▸ **What you should do**
Transcribe the complete listing exactly.
(Information shown begins)
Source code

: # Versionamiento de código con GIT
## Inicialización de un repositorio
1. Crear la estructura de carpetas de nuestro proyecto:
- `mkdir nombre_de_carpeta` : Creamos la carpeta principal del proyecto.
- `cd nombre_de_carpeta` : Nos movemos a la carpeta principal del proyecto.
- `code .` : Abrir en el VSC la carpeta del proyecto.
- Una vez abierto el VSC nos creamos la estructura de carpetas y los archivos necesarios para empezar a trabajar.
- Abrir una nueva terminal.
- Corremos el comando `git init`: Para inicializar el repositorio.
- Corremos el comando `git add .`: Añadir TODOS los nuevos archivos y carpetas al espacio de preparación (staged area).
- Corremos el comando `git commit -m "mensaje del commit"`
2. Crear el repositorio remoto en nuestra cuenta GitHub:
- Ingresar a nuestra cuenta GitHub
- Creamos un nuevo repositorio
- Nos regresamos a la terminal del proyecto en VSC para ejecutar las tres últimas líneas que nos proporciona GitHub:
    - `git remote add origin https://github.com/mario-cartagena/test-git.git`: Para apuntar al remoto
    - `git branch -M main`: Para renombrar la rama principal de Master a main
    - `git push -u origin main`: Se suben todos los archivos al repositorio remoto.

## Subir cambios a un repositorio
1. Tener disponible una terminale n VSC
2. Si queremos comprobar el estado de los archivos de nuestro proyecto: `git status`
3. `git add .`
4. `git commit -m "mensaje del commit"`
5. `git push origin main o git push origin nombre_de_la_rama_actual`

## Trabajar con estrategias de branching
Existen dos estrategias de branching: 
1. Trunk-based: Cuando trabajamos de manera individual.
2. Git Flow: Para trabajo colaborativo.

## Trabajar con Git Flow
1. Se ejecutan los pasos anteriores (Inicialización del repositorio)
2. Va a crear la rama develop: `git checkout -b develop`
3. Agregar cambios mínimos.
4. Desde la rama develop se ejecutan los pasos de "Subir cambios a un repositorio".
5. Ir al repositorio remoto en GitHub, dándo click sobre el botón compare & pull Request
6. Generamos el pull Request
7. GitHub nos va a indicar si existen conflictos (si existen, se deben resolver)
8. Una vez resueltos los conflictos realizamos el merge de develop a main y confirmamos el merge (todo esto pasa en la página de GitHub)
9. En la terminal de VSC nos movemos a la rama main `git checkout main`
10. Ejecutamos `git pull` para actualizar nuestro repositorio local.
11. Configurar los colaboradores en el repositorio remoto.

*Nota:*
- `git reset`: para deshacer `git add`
(Information shown ends)
▸ **Task result**
Source code

: # Versionamiento de código con GIT
## Inicialización de un repositorio
1. Crear la estructura de carpetas de nuestro proyecto:
- `mkdir nombre_de_carpeta` : Creamos la carpeta principal del proyecto.
- `cd nombre_de_carpeta` : Nos movemos a la carpeta principal del proyecto.
- `code .` : Abrir en el VSC la carpeta del proyecto.
- Una vez abierto el VSC nos creamos la estructura de carpetas y los archivos necesarios para empezar a trabajar.
- Abrir una nueva terminal.
- Corremos el comando `git init`: Para inicializar el repositorio.
- Corremos el comando `git add .`: Añadir TODOS los nuevos archivos y carpetas al espacio de preparación (staged area).
- Corremos el comando `git commit -m "mensaje del commit"`
2. Crear el repositorio remoto en nuestra cuenta GitHub:
- Ingresar a nuestra cuenta GitHub
- Creamos un nuevo repositorio
- Nos regresamos a la terminal del proyecto en VSC para ejecutar las tres últimas líneas que nos proporciona GitHub:
    - `git remote add origin https://github.com/mario-cartagena/test-git.git`: Para apuntar al remoto
    - `git branch -M main`: Para renombrar la rama principal de Master a main
    - `git push -u origin main`: Se suben todos los archivos al repositorio remoto.

## Subir cambios a un repositorio
1. Tener disponible una terminale n VSC
2. Si queremos comprobar el estado de los archivos de nuestro proyecto: `git status`
3. `git add .`
4. `git commit -m "mensaje del commit"`
5. `git push origin main o git push origin nombre_de_la_rama_actual`

## Trabajar con estrategias de branching
Existen dos estrategias de branching: 
1. Trunk-based: Cuando trabajamos de manera individual.
2. Git Flow: Para trabajo colaborativo.

## Trabajar con Git Flow
1. Se ejecutan los pasos anteriores (Inicialización del repositorio)
2. Va a crear la rama develop: `git checkout -b develop`
3. Agregar cambios mínimos.
4. Desde la rama develop se ejecutan los pasos de "Subir cambios a un repositorio".
5. Ir al repositorio remoto en GitHub, dándo click sobre el botón compare & pull Request
6. Generamos el pull Request
7. GitHub nos va a indicar si existen conflictos (si existen, se deben resolver)
8. Una vez resueltos los conflictos realizamos el merge de develop a main y confirmamos el merge (todo esto pasa en la página de GitHub)
9. En la terminal de VSC nos movemos a la rama main `git checkout main`
10. Ejecutamos `git pull` para actualizar nuestro repositorio local.
11. Configurar los colaboradores en el repositorio remoto.

*Nota:*
- `git reset`: para deshacer `git add`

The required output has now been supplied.